For instance, he used the Big Bang theory to argue that God created time and the universe together.

"Once upon a time, there was no time," he said.

He also discussed the laws of the universe and the numerical values, such as the weight of an atom, discovered by science.

"The constants appear to be fine-tuned precisely for us," he said. "Is it even reasonable to suggest that the universe and all its laws created themselves?"

He then drew a line between humans' physical natures and their combined moral and rational natures.

"[People are] the products of nature and of free will," he said. "The dimension of free will would seem to suggest that a part of us can override nature."

While D'Souza conceded that the cultural descriptions of religion are largely manmade, he argued that there can never be decisive empirical evidence either confirming or denying the existence of God.

"What unites [Dennett and me] is we both don't know," D'Souza said. "The decision to embrace God is ... ultimately a matter of choice."

After their opening remarks, both were allowed two rebuttals.

During his first rebuttal, Dennett started by addressing the scientific arguments made by D'Souza. If the universe cannot have created itself, it follows that God cannot have been self-created either.

"The fact that we exist in a fine-tuned universe is not proof of [a creator]," he said.

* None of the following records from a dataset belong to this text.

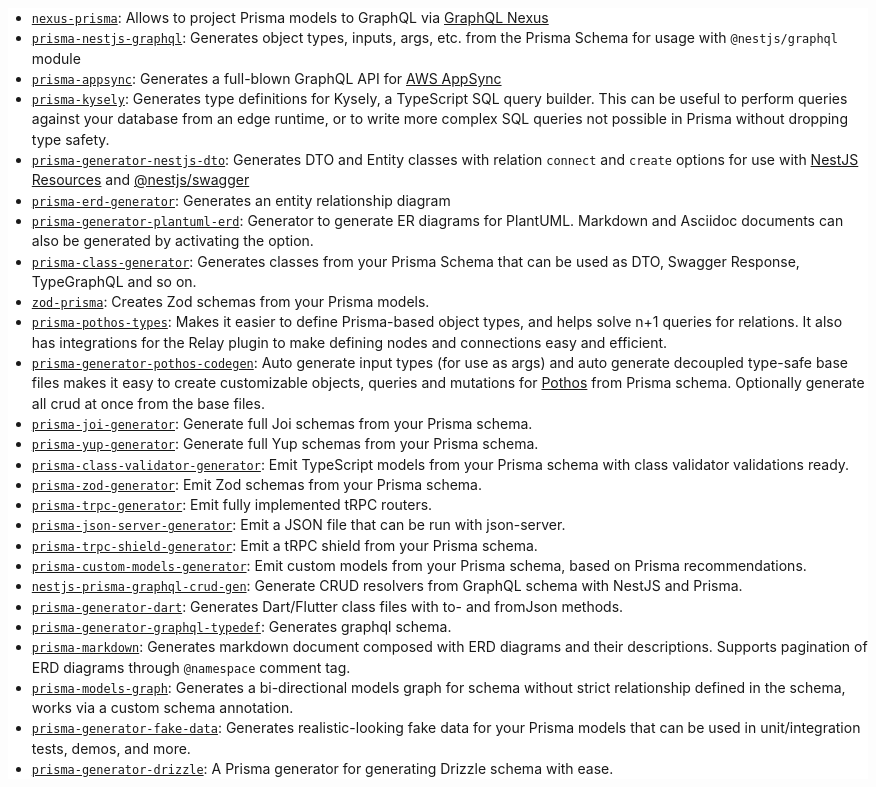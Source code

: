 - [`nexus-prisma`](https://github.com/prisma/nexus-prisma/): Allows to project Prisma models to GraphQL via [GraphQL Nexus](https://nexusjs.org/docs/)
- [`prisma-nestjs-graphql`](https://github.com/unlight/prisma-nestjs-graphql): Generates object types, inputs, args, etc. from the Prisma Schema for usage with `@nestjs/graphql` module
- [`prisma-appsync`](https://github.com/maoosi/prisma-appsync): Generates a full-blown GraphQL API for [AWS AppSync](https://aws.amazon.com/appsync/)
- [`prisma-kysely`](https://github.com/valtyr/prisma-kysely): Generates type definitions for Kysely, a TypeScript SQL query builder. This can be useful to perform queries against your database from an edge runtime, or to write more complex SQL queries not possible in Prisma without dropping type safety.
- [`prisma-generator-nestjs-dto`](https://github.com/vegardit/prisma-generator-nestjs-dto): Generates DTO and Entity classes with relation `connect` and `create` options for use with [NestJS Resources](https://docs.nestjs.com/recipes/crud-generator) and [@nestjs/swagger](https://www.npmjs.com/package/@nestjs/swagger)
- [`prisma-erd-generator`](https://github.com/keonik/prisma-erd-generator): Generates an entity relationship diagram
- [`prisma-generator-plantuml-erd`](https://github.com/dbgso/prisma-generator-plantuml-erd/tree/main/packages/generator): Generator to generate ER diagrams for PlantUML. Markdown and Asciidoc documents can also be generated by activating the option.
- [`prisma-class-generator`](https://github.com/kimjbstar/prisma-class-generator): Generates classes from your Prisma Schema that can be used as DTO, Swagger Response, TypeGraphQL and so on.
- [`zod-prisma`](https://github.com/CarterGrimmeisen/zod-prisma): Creates Zod schemas from your Prisma models.
- [`prisma-pothos-types`](https://github.com/hayes/pothos/tree/main/packages/plugin-prisma): Makes it easier to define Prisma-based object types, and helps solve n+1 queries for relations. It also has integrations for the Relay plugin to make defining nodes and connections easy and efficient.
- [`prisma-generator-pothos-codegen`](https://github.com/Cauen/prisma-generator-pothos-codegen): Auto generate input types (for use as args) and auto generate decoupled type-safe base files makes it easy to create customizable objects, queries and mutations for [Pothos](https://pothos-graphql.dev/) from Prisma schema. Optionally generate all crud at once from the base files.
- [`prisma-joi-generator`](https://github.com/omar-dulaimi/prisma-joi-generator): Generate full Joi schemas from your Prisma schema.
- [`prisma-yup-generator`](https://github.com/omar-dulaimi/prisma-yup-generator): Generate full Yup schemas from your Prisma schema.
- [`prisma-class-validator-generator`](https://github.com/omar-dulaimi/prisma-class-validator-generator): Emit TypeScript models from your Prisma schema with class validator validations ready.
- [`prisma-zod-generator`](https://github.com/omar-dulaimi/prisma-zod-generator): Emit Zod schemas from your Prisma schema.
- [`prisma-trpc-generator`](https://github.com/omar-dulaimi/prisma-trpc-generator): Emit fully implemented tRPC routers.
- [`prisma-json-server-generator`](https://github.com/omar-dulaimi/prisma-json-server-generator): Emit a JSON file that can be run with json-server.
- [`prisma-trpc-shield-generator`](https://github.com/omar-dulaimi/prisma-trpc-shield-generator): Emit a tRPC shield from your Prisma schema.
- [`prisma-custom-models-generator`](https://github.com/omar-dulaimi/prisma-custom-models-generator): Emit custom models from your Prisma schema, based on Prisma recommendations.
- [`nestjs-prisma-graphql-crud-gen`](https://github.com/mk668a/nestjs-prisma-graphql-crud-gen): Generate CRUD resolvers from GraphQL schema with NestJS and Prisma.
- [`prisma-generator-dart`](https://github.com/FredrikBorgstrom/abcx3/tree/master/libs/prisma-generator-dart): Generates Dart/Flutter class files with to- and fromJson methods.
- [`prisma-generator-graphql-typedef`](https://github.com/mavvy22/prisma-generator-graphql-typedef): Generates graphql schema.
- [`prisma-markdown`](https://github.com/samchon/prisma-markdown): Generates markdown document composed with ERD diagrams and their descriptions. Supports pagination of ERD diagrams through `@namespace` comment tag.
- [`prisma-models-graph`](https://github.com/dangchinh25/prisma-models-graph): Generates a bi-directional models graph for schema without strict relationship defined in the schema, works via a custom schema annotation.
- [`prisma-generator-fake-data`](https://github.com/luisrudge/prisma-generator-fake-data): Generates realistic-looking fake data for your Prisma models that can be used in unit/integration tests, demos, and more.
- [`prisma-generator-drizzle`](https://github.com/farreldarian/prisma-generator-drizzle): A Prisma generator for generating Drizzle schema with ease.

Dennett also discussed the atheist regimes that D'Souza talked about, describing them as "sort of proto-religions.

"Stalin believed in a God whose will determined what right and wrong was," he said. "[That] God's name was Stalin."

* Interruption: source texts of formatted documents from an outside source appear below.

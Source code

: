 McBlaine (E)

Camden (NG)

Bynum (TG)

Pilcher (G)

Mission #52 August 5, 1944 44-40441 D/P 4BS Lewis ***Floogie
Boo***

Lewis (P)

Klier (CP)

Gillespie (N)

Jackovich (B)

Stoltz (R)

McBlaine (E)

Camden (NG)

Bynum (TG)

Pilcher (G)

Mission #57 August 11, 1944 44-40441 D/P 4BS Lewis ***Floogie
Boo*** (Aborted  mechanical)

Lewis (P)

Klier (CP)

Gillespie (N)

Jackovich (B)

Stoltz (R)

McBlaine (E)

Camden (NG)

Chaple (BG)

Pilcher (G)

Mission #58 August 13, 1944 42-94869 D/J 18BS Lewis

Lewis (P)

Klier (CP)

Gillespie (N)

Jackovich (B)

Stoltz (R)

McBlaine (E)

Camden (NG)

D'Souza, during his rebuttal, also returned to the Big Bang theory. If all of nature came into existence at a single moment, then it could not have been prompted by a natural cause, he argued.

"Everything that has a beginning has a cause," D'Souza said. "The universe has a beginning. The universe has a cause." That cause, he believes, is God.

The laws of nature require some sort of explanation, and he said it is possible that the explanation is divine.

During his second, and final, rebuttal, Dennett said that cosmologists and physicists are trying to find explanations for these laws other than a creator. Otherwise, they would be trying to determine from where the creator came.

Dennett also said it was a mistake to "think that there's no room for morality in atheism." He noted that the definition of morality has changed over time.

"If it helps you to adorn that process with a deity that speaks to you, that's a psychological fact about you, but plays no role in this discussion," he said.

D'Souza touched upon the idea of the toxicity of religion in his second rebuttal. "Religion is greatly blamed for things that have little to do with religion," he said. For instance, Israel and Palestine are actually fighting over land, he argued.

He closed by addressing "atheist bigotry," which he said refuses to take religion seriously, despite legitimate arguments derived from science and history.